> THE TASK: Reproduce exactly the lines below from the one containing "- Health-Focused Implementation" through the one containing "### 3. **UI Components**", including both, and nothing else.

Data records
******
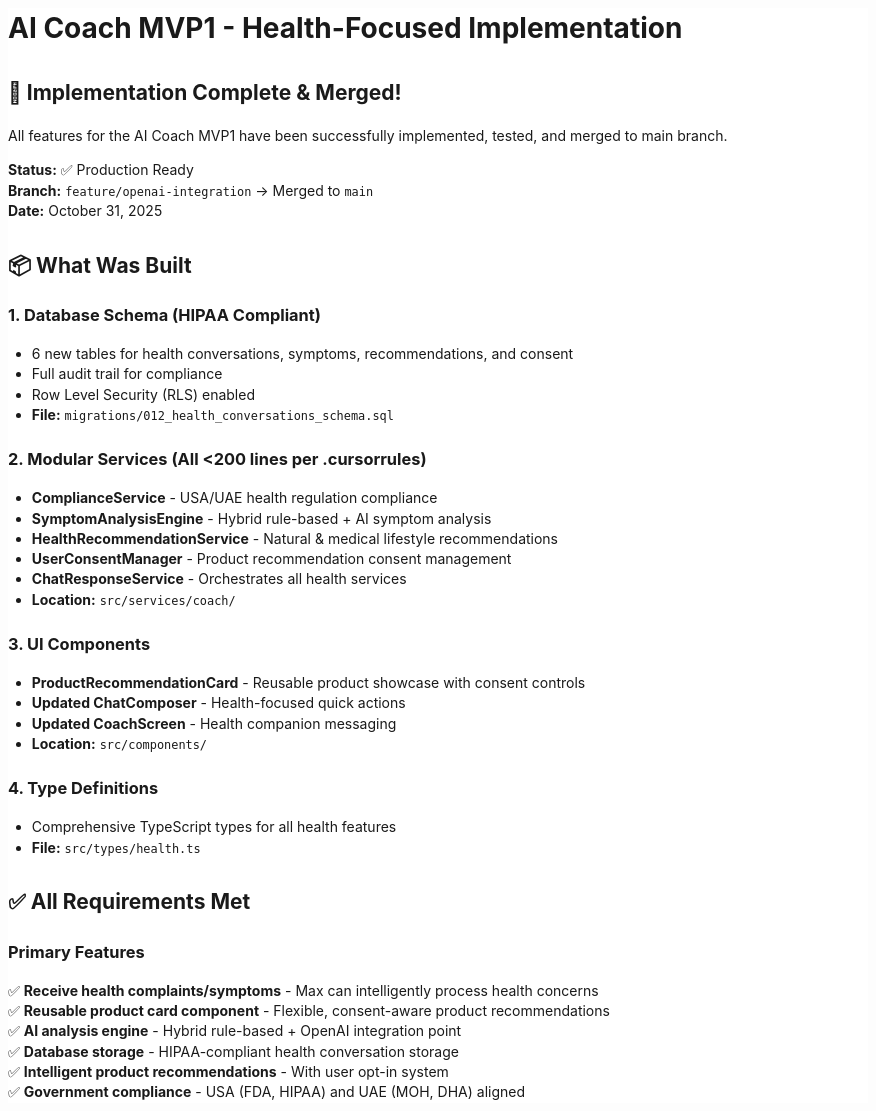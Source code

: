 # AI Coach MVP1 - Health-Focused Implementation

## 🎉 Implementation Complete & Merged!

All features for the AI Coach MVP1 have been successfully implemented, tested, and merged to main branch.

**Status:** ✅ Production Ready  
**Branch:** `feature/openai-integration` → Merged to `main`  
**Date:** October 31, 2025

## 📦 What Was Built

### 1. **Database Schema** (HIPAA Compliant)
- 6 new tables for health conversations, symptoms, recommendations, and consent
- Full audit trail for compliance
- Row Level Security (RLS) enabled
- **File:** `migrations/012_health_conversations_schema.sql`

### 2. **Modular Services** (All <200 lines per .cursorrules)
- **ComplianceService** - USA/UAE health regulation compliance
- **SymptomAnalysisEngine** - Hybrid rule-based + AI symptom analysis
- **HealthRecommendationService** - Natural & medical lifestyle recommendations
- **UserConsentManager** - Product recommendation consent management
- **ChatResponseService** - Orchestrates all health services
- **Location:** `src/services/coach/`

### 3. **UI Components**
- **ProductRecommendationCard** - Reusable product showcase with consent controls
- **Updated ChatComposer** - Health-focused quick actions
- **Updated CoachScreen** - Health companion messaging
- **Location:** `src/components/`

### 4. **Type Definitions**
- Comprehensive TypeScript types for all health features
- **File:** `src/types/health.ts`

## ✅ All Requirements Met

### Primary Features
✅ **Receive health complaints/symptoms** - Max can intelligently process health concerns  
✅ **Reusable product card component** - Flexible, consent-aware product recommendations  
✅ **AI analysis engine** - Hybrid rule-based + OpenAI integration point  
✅ **Database storage** - HIPAA-compliant health conversation storage  
✅ **Intelligent product recommendations** - With user opt-in system  
✅ **Government compliance** - USA (FDA, HIPAA) and UAE (MOH, DHA) aligned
******
> SOLUTION TO THIS TASK:
: # AI Coach MVP1 - Health-Focused Implementation

## 🎉 Implementation Complete & Merged!

All features for the AI Coach MVP1 have been successfully implemented, tested, and merged to main branch.

**Status:** ✅ Production Ready  
**Branch:** `feature/openai-integration` → Merged to `main`  
**Date:** October 31, 2025

## 📦 What Was Built

### 1. **Database Schema** (HIPAA Compliant)
- 6 new tables for health conversations, symptoms, recommendations, and consent
- Full audit trail for compliance
- Row Level Security (RLS) enabled
- **File:** `migrations/012_health_conversations_schema.sql`

### 2. **Modular Services** (All <200 lines per .cursorrules)
- **ComplianceService** - USA/UAE health regulation compliance
- **SymptomAnalysisEngine** - Hybrid rule-based + AI symptom analysis
- **HealthRecommendationService** - Natural & medical lifestyle recommendations
- **UserConsentManager** - Product recommendation consent management
- **ChatResponseService** - Orchestrates all health services
- **Location:** `src/services/coach/`

### 3. **UI Components**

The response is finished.